Required work:
Images are to be dropped, and the rest of the data reproduced exactly.

Collection entries:
──────

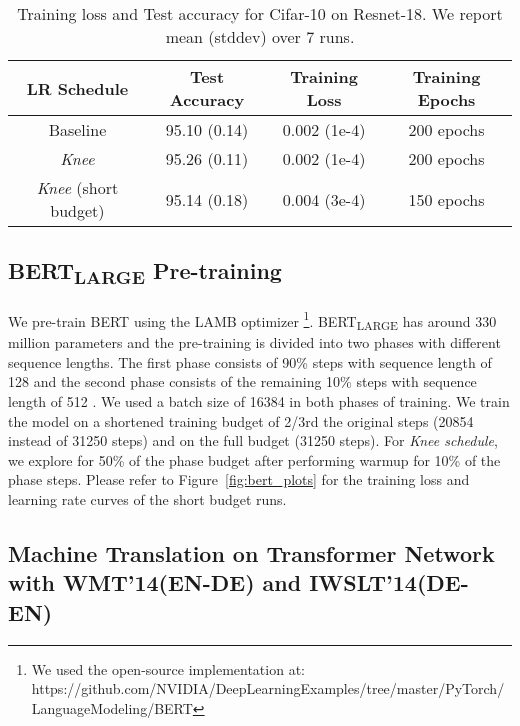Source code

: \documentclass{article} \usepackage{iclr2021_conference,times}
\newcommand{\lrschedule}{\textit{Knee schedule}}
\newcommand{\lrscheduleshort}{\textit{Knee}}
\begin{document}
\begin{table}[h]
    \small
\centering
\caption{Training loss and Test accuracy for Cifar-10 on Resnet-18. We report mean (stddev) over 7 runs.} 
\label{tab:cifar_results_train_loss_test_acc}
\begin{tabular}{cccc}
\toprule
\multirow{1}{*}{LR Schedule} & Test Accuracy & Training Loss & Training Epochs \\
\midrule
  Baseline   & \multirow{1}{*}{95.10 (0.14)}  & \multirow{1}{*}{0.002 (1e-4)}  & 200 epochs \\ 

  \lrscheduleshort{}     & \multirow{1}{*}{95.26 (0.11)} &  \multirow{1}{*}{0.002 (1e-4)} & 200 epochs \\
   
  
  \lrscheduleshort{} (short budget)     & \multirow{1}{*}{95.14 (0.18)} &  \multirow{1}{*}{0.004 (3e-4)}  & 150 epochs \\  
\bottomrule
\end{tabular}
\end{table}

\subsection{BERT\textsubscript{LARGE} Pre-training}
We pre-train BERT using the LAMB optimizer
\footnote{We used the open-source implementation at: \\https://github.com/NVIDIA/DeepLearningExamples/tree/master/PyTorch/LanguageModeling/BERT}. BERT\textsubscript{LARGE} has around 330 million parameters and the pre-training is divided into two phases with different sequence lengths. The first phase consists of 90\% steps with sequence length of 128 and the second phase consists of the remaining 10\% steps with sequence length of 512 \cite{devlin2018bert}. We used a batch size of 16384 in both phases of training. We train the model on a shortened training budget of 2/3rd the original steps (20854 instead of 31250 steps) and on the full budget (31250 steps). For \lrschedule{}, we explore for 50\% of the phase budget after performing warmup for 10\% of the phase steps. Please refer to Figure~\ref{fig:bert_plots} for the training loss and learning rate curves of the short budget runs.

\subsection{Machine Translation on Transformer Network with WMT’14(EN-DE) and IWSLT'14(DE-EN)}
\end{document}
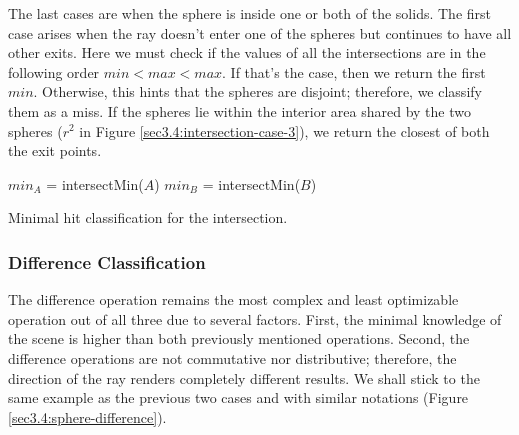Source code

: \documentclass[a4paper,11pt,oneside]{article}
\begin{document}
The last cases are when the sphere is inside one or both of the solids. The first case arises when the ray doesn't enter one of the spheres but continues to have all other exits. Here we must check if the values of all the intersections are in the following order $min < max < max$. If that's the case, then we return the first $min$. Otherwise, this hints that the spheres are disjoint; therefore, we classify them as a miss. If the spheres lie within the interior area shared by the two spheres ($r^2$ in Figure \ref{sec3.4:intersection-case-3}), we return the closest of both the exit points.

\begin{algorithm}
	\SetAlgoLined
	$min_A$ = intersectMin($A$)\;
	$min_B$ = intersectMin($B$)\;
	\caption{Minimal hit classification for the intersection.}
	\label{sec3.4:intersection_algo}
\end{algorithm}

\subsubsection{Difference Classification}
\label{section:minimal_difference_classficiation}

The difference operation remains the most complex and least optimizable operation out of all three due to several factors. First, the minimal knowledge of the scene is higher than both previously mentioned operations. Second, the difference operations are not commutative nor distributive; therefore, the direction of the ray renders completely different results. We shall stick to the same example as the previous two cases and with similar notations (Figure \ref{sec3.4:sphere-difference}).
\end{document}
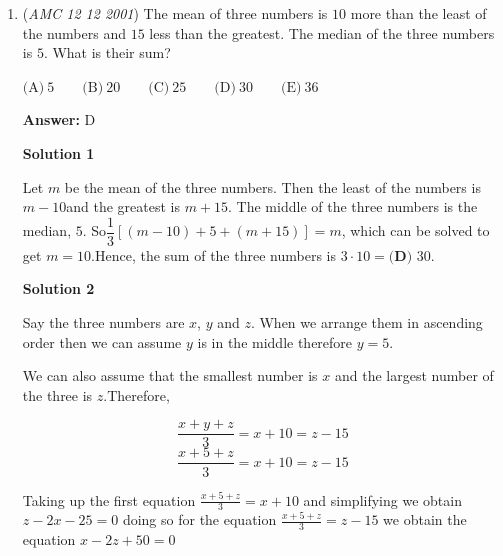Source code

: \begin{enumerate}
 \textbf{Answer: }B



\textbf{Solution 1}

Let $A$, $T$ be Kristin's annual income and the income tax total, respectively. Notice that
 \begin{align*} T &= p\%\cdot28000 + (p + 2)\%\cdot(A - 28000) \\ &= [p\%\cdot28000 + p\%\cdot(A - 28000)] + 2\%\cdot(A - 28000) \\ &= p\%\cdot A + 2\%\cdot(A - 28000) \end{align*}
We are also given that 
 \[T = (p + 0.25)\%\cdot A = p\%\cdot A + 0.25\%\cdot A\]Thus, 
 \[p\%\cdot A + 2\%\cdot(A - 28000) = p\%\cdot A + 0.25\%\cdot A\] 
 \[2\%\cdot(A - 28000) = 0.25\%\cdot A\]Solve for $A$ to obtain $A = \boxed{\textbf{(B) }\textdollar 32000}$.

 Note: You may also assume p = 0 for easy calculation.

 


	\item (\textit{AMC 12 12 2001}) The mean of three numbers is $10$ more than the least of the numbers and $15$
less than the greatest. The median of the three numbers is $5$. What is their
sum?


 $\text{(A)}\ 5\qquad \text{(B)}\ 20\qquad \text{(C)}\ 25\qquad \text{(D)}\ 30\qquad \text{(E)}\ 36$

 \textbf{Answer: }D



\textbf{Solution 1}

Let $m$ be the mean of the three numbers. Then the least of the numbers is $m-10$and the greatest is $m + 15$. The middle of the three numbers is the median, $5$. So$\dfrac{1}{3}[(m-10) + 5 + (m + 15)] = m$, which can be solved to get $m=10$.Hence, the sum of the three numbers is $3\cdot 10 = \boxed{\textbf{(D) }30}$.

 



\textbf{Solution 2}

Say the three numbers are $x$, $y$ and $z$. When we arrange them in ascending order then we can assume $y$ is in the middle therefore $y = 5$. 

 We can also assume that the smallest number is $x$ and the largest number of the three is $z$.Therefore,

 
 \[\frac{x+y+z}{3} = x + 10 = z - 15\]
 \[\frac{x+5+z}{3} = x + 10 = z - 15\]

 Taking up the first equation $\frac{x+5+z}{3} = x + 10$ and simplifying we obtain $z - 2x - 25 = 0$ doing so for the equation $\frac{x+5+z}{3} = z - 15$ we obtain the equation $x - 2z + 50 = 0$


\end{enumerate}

──────

Written response:
Source code

: \documentclass{article} \usepackage{iclr2021_conference,times}
\newcommand{\lrschedule}{\textit{Knee schedule}}
\newcommand{\lrscheduleshort}{\textit{Knee}}
\begin{document}
\begin{table}[h]
    \small
\centering
\caption{Training loss and Test accuracy for Cifar-10 on Resnet-18. We report mean (stddev) over 7 runs.} 
\label{tab:cifar_results_train_loss_test_acc}
\begin{tabular}{cccc}
\toprule
\multirow{1}{*}{LR Schedule} & Test Accuracy & Training Loss & Training Epochs \\
\midrule
  Baseline   & \multirow{1}{*}{95.10 (0.14)}  & \multirow{1}{*}{0.002 (1e-4)}  & 200 epochs \\ 

  \lrscheduleshort{}     & \multirow{1}{*}{95.26 (0.11)} &  \multirow{1}{*}{0.002 (1e-4)} & 200 epochs \\
   
  
  \lrscheduleshort{} (short budget)     & \multirow{1}{*}{95.14 (0.18)} &  \multirow{1}{*}{0.004 (3e-4)}  & 150 epochs \\  
\bottomrule
\end{tabular}
\end{table}

\subsection{BERT\textsubscript{LARGE} Pre-training}
We pre-train BERT using the LAMB optimizer
\footnote{We used the open-source implementation at: \\https://github.com/NVIDIA/DeepLearningExamples/tree/master/PyTorch/LanguageModeling/BERT}. BERT\textsubscript{LARGE} has around 330 million parameters and the pre-training is divided into two phases with different sequence lengths. The first phase consists of 90\% steps with sequence length of 128 and the second phase consists of the remaining 10\% steps with sequence length of 512 \cite{devlin2018bert}. We used a batch size of 16384 in both phases of training. We train the model on a shortened training budget of 2/3rd the original steps (20854 instead of 31250 steps) and on the full budget (31250 steps). For \lrschedule{}, we explore for 50\% of the phase budget after performing warmup for 10\% of the phase steps. Please refer to Figure~\ref{fig:bert_plots} for the training loss and learning rate curves of the short budget runs.

\subsection{Machine Translation on Transformer Network with WMT’14(EN-DE) and IWSLT'14(DE-EN)}
\end{document}
Source code

: \documentclass[a4paper,11pt,oneside]{article}
\begin{document}
The last cases are when the sphere is inside one or both of the solids. The first case arises when the ray doesn't enter one of the spheres but continues to have all other exits. Here we must check if the values of all the intersections are in the following order $min < max < max$. If that's the case, then we return the first $min$. Otherwise, this hints that the spheres are disjoint; therefore, we classify them as a miss. If the spheres lie within the interior area shared by the two spheres ($r^2$ in Figure \ref{sec3.4:intersection-case-3}), we return the closest of both the exit points.

\begin{algorithm}
	\SetAlgoLined
	$min_A$ = intersectMin($A$)\;
	$min_B$ = intersectMin($B$)\;
	\caption{Minimal hit classification for the intersection.}
	\label{sec3.4:intersection_algo}
\end{algorithm}

\subsubsection{Difference Classification}
\label{section:minimal_difference_classficiation}

The difference operation remains the most complex and least optimizable operation out of all three due to several factors. First, the minimal knowledge of the scene is higher than both previously mentioned operations. Second, the difference operations are not commutative nor distributive; therefore, the direction of the ray renders completely different results. We shall stick to the same example as the previous two cases and with similar notations (Figure \ref{sec3.4:sphere-difference}).
\end{document}
Source code

: \begin{enumerate}
 \textbf{Answer: }B



\textbf{Solution 1}

Let $A$, $T$ be Kristin's annual income and the income tax total, respectively. Notice that
 \begin{align*} T &= p\%\cdot28000 + (p + 2)\%\cdot(A - 28000) \\ &= [p\%\cdot28000 + p\%\cdot(A - 28000)] + 2\%\cdot(A - 28000) \\ &= p\%\cdot A + 2\%\cdot(A - 28000) \end{align*}
We are also given that 
 \[T = (p + 0.25)\%\cdot A = p\%\cdot A + 0.25\%\cdot A\]Thus, 
 \[p\%\cdot A + 2\%\cdot(A - 28000) = p\%\cdot A + 0.25\%\cdot A\] 
 \[2\%\cdot(A - 28000) = 0.25\%\cdot A\]Solve for $A$ to obtain $A = \boxed{\textbf{(B) }\textdollar 32000}$.

 Note: You may also assume p = 0 for easy calculation.

 


	\item (\textit{AMC 12 12 2001}) The mean of three numbers is $10$ more than the least of the numbers and $15$
less than the greatest. The median of the three numbers is $5$. What is their
sum?


 $\text{(A)}\ 5\qquad \text{(B)}\ 20\qquad \text{(C)}\ 25\qquad \text{(D)}\ 30\qquad \text{(E)}\ 36$

 \textbf{Answer: }D



\textbf{Solution 1}

Let $m$ be the mean of the three numbers. Then the least of the numbers is $m-10$and the greatest is $m + 15$. The middle of the three numbers is the median, $5$. So$\dfrac{1}{3}[(m-10) + 5 + (m + 15)] = m$, which can be solved to get $m=10$.Hence, the sum of the three numbers is $3\cdot 10 = \boxed{\textbf{(D) }30}$.

 



\textbf{Solution 2}

Say the three numbers are $x$, $y$ and $z$. When we arrange them in ascending order then we can assume $y$ is in the middle therefore $y = 5$. 

 We can also assume that the smallest number is $x$ and the largest number of the three is $z$.Therefore,

 
 \[\frac{x+y+z}{3} = x + 10 = z - 15\]
 \[\frac{x+5+z}{3} = x + 10 = z - 15\]

 Taking up the first equation $\frac{x+5+z}{3} = x + 10$ and simplifying we obtain $z - 2x - 25 = 0$ doing so for the equation $\frac{x+5+z}{3} = z - 15$ we obtain the equation $x - 2z + 50 = 0$


\end{enumerate}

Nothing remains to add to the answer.